RECORDS SHOWN below:
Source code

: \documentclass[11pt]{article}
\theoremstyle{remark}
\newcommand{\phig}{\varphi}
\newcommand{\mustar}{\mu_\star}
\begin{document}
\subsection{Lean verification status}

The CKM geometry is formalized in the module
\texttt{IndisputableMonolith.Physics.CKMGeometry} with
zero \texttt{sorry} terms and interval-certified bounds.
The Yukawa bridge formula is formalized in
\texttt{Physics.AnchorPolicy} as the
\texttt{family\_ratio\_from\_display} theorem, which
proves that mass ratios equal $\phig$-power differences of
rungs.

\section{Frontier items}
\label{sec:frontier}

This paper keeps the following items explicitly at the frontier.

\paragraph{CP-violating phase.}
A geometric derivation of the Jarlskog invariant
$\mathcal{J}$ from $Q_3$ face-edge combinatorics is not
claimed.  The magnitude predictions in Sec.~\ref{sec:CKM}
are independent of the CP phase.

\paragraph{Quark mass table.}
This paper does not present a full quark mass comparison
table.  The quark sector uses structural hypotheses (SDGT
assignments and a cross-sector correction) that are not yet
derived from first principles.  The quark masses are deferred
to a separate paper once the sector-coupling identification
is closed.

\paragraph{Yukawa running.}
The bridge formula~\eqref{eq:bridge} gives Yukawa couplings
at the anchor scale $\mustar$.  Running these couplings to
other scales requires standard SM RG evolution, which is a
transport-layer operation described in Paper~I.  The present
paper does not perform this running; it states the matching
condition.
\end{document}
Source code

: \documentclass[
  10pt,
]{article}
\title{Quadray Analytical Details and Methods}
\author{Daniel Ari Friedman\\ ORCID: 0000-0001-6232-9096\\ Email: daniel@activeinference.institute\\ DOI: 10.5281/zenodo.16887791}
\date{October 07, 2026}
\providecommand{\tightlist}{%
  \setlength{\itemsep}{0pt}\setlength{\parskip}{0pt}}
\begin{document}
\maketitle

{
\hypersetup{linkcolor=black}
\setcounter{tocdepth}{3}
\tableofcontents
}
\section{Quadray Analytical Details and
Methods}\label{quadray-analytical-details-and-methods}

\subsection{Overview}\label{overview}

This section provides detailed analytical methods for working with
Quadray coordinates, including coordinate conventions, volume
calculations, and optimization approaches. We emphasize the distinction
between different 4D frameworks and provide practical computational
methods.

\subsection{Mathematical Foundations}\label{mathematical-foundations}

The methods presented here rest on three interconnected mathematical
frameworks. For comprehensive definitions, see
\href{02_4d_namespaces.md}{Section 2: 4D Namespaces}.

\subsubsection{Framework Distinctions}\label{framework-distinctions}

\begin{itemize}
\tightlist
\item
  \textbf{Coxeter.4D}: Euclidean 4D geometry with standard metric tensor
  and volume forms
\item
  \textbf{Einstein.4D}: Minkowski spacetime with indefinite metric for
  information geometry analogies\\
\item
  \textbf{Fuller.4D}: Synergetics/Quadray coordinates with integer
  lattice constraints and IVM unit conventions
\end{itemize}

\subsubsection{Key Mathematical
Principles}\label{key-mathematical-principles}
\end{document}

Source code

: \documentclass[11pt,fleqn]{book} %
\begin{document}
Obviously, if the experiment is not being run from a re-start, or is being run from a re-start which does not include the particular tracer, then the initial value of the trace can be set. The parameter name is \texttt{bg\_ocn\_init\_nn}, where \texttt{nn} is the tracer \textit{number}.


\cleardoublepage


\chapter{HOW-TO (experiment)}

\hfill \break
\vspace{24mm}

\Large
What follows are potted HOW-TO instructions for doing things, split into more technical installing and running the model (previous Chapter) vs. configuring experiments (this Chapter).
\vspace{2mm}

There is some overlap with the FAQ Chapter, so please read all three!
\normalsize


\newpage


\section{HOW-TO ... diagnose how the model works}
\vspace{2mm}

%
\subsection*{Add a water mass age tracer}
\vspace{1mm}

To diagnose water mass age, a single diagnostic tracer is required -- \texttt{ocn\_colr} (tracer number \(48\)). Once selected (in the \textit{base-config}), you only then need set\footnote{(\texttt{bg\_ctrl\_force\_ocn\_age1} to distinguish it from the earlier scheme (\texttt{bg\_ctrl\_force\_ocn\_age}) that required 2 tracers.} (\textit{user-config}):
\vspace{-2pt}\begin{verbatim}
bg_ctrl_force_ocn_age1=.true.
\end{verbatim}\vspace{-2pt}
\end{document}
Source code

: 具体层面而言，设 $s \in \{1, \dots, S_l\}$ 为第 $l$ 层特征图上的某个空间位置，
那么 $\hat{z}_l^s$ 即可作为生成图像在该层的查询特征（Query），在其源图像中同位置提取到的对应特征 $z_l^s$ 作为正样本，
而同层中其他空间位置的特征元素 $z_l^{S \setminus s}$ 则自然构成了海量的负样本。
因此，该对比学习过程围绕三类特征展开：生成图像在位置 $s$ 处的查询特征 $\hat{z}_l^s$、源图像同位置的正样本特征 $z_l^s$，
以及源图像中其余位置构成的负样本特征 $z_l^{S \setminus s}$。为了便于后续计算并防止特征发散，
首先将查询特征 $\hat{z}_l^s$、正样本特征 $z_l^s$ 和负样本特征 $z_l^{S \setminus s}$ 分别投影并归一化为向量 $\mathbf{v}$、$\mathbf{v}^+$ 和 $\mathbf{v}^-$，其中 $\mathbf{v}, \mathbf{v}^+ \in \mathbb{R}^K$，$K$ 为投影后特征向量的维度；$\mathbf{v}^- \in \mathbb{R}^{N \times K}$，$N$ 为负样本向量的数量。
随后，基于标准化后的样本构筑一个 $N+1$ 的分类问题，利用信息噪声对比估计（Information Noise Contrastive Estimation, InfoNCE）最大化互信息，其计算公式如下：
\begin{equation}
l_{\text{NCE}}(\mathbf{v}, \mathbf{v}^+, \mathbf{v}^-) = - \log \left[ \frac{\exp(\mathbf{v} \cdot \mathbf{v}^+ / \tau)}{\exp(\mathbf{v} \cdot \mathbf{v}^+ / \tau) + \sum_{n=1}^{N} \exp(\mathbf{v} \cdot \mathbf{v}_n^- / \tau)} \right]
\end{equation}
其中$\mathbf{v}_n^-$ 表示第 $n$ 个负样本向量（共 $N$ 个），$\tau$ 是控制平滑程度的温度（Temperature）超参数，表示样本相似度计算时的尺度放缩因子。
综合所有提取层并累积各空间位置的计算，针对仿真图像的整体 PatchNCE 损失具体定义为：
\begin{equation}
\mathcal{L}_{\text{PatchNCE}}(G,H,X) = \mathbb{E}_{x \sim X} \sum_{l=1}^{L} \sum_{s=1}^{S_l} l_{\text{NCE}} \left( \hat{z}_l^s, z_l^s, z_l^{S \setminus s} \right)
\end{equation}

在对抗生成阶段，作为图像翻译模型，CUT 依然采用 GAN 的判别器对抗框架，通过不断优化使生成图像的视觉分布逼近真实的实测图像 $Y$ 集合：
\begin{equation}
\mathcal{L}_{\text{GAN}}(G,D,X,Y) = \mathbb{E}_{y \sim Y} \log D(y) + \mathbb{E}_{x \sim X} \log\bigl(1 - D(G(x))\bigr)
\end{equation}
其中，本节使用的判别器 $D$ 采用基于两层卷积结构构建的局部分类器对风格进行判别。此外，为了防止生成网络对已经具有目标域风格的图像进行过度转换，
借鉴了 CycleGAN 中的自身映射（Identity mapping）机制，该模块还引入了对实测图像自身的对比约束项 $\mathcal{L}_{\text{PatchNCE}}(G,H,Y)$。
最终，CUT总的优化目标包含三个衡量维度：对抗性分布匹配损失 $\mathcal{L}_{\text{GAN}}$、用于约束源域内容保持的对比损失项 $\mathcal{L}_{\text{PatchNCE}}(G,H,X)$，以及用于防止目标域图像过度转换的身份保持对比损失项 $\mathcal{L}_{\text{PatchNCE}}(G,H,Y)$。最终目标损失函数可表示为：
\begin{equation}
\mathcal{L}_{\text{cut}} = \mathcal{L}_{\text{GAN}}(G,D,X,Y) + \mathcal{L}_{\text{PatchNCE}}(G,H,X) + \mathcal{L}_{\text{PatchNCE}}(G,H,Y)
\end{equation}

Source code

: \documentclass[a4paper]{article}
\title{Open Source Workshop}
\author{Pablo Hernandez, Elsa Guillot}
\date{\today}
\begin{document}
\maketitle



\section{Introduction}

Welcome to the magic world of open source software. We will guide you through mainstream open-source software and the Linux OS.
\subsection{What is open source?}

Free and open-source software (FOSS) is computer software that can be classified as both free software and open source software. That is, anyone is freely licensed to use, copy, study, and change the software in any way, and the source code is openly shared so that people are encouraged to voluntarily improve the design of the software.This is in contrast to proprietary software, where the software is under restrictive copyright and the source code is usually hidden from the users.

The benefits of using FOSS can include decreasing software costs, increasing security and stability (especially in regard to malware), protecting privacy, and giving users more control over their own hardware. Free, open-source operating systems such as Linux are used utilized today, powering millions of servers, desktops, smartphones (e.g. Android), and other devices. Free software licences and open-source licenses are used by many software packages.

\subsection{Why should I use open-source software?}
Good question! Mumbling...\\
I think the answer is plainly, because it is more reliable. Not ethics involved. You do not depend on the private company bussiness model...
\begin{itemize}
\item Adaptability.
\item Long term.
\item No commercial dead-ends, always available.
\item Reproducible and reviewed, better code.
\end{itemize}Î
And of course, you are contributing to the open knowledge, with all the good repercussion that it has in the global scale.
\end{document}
End of RECORDS SHOWN.
# EXERCISE DETAILS
Every line that includes "then" must be copied from the material above.

# TASK RESULT
Obviously, if the experiment is not being run from a re-start, or is being run from a re-start which does not include the particular tracer, then the initial value of the trace can be set. The parameter name is \texttt{bg\_ocn\_init\_nn}, where \texttt{nn} is the tracer \textit{number}.
To diagnose water mass age, a single diagnostic tracer is required -- \texttt{ocn\_colr} (tracer number \(48\)). Once selected (in the \textit{base-config}), you only then need set\footnote{(\texttt{bg\_ctrl\_force\_ocn\_age1} to distinguish it from the earlier scheme (\texttt{bg\_ctrl\_force\_ocn\_age}) that required 2 tracers.} (\textit{user-config}):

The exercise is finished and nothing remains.